Dopo l’ennesima esecuzione quasi perfetta, il vecchio fa un cenno secco al ragazzo con la mano: basta.
‘Sinceramente, dimmi: a te suonare il piano piace?’
‘certo’
‘hai un gran talento, se ti sbocciasse la passione diventeresti un gran pianista, proprio come lo ero io’
‘professore…posso essere sincero?’
Il professore lo guarda poi lo anticipa.
‘non ti piace quello che suoni, vero?’
Il ragazzo annuisce
‘lo immaginavo. Hai un talento enorme, si vede, ma le tue mani sono legate, non sei guidato dalla passione. Sei troppo attento a non sbagliare. Formalmente le tue esecuzioni sono quasi perfette, ma gli manca quel poco di più da renderle memorabili’
Allo sguardo interrogativo del ragazzo il professore si spiega meglio.
‘fammi spazio, ti mostro le differenze’
Il professore si mette al piano, e suona due volte la stessa melodia: una prima volta molto tecnica e asettica e una seconda molto più fluida. Poi interpella il ragazzo.
‘qual era meglio?’
‘mi sono sembrate tutte e due buone, ma la seconda forse era migliore…era più…naturale’

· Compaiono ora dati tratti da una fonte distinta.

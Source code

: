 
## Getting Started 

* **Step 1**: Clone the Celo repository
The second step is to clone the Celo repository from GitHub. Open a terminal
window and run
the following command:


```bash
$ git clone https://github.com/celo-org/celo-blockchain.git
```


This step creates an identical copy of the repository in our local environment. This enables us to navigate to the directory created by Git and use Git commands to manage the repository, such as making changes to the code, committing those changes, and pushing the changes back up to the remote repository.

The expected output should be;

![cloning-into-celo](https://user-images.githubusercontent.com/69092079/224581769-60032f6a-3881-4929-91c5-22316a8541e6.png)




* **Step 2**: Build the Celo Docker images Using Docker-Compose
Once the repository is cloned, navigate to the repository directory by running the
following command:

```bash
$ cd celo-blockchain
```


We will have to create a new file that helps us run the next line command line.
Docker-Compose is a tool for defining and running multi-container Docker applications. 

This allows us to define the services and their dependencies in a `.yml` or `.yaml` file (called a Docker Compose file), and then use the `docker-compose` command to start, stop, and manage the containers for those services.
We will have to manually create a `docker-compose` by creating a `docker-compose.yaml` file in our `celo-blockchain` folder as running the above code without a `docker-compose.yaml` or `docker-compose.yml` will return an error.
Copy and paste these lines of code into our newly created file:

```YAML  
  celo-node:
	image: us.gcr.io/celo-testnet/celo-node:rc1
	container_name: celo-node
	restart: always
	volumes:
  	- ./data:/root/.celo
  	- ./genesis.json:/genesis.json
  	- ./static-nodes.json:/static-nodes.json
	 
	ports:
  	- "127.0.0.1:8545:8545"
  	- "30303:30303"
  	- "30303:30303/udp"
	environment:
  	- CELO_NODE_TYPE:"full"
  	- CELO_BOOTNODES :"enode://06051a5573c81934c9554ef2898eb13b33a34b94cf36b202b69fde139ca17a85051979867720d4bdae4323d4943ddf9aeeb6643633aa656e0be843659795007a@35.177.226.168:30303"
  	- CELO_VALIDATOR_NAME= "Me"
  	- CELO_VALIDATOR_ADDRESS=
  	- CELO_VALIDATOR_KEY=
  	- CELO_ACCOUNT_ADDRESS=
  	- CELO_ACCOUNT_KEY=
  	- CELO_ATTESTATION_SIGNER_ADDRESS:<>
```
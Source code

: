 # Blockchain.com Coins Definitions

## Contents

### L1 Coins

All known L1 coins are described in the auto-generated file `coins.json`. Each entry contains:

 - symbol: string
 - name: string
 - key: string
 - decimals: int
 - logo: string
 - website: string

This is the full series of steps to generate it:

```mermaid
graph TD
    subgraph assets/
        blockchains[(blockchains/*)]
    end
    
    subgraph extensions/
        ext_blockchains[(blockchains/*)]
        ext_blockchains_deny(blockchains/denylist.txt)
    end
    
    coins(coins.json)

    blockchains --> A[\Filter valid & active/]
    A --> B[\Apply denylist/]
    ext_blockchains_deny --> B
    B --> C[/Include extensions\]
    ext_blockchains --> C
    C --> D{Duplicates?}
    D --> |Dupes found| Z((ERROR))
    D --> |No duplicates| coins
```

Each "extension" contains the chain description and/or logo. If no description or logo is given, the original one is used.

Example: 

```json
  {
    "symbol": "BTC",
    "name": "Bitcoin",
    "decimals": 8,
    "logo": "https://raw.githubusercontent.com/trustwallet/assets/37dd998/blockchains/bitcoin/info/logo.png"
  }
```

‘la prima volta l’ho suonata come la suoni tu. La volta successiva è come andrebbe suonata. Non ce l’ho con te. Non ti ho preso di mira. È che sei uno dei migliori allievi, se non il migliore, che mi siano mai capitati. Senti, a me non manca molto da vivere: sono vecchio, solo, stanco, acciaccato e tra un po’ non potrò più nemmeno insegnare musica. Vorrei solo che ti appassionassi così come lo ero io, in modo che la mia esistenza sia servita a qualcosa e non finisca nell’oblio.
Forse per la prima volta il ragazzo vede il professore come un uomo e non come un barboso superiore. Gli chiede inaspettatamente di sedersi al piano e riprovare, magari con un pezzo differente, qualcosa di più malinconico.
Il professore, un po’ stupito, accetta di buon grado.
‘credo di avere quello che fa per te’ dice mettendogli uno spartito sul leggio.
Il ragazzo lo legge e nota che è molto semplice, quasi etereo.
‘prima di cominciarlo però studialo un attimo: devi essere lento, delicato, ma anche deciso’.
Il ragazzo ci prova una, due, tre volte ma viene fermato dal professore.
‘respira. Non avere fretta. Ci sei quasi.’
Dopo un altro paio di tentativi il ragazzo riesce a riprodurre il pezzo esattamente come vuole il professore: le dinamiche, la passione, la delicatezza, le mani che sembra stiano volando sulla tastiera: è tutto perfetto al punto da commuoverlo.
Quando l’esecuzione finisce, il ragazzo si gira.
‘che ne dice?’
Asciugandosi il viso con un fazzoletto, il professore risponde.
‘Grazie. Era perfetta. E quando la suonerai in qualche auditorium, ricorda alla gente che ti ho insegnato io a suonare il piano. Ora, se non ti spiace, la fai un’altra volta?’
Il ragazzo, piacevolmente colpito dal complimento, si rimette subito a suonare il pezzo.
E da una finestra aperta, Si diffonde per le strade di Vienna la melodia di un pezzo di Satie suonata da un giovane ragazzo per il piacere di un vecchio professore.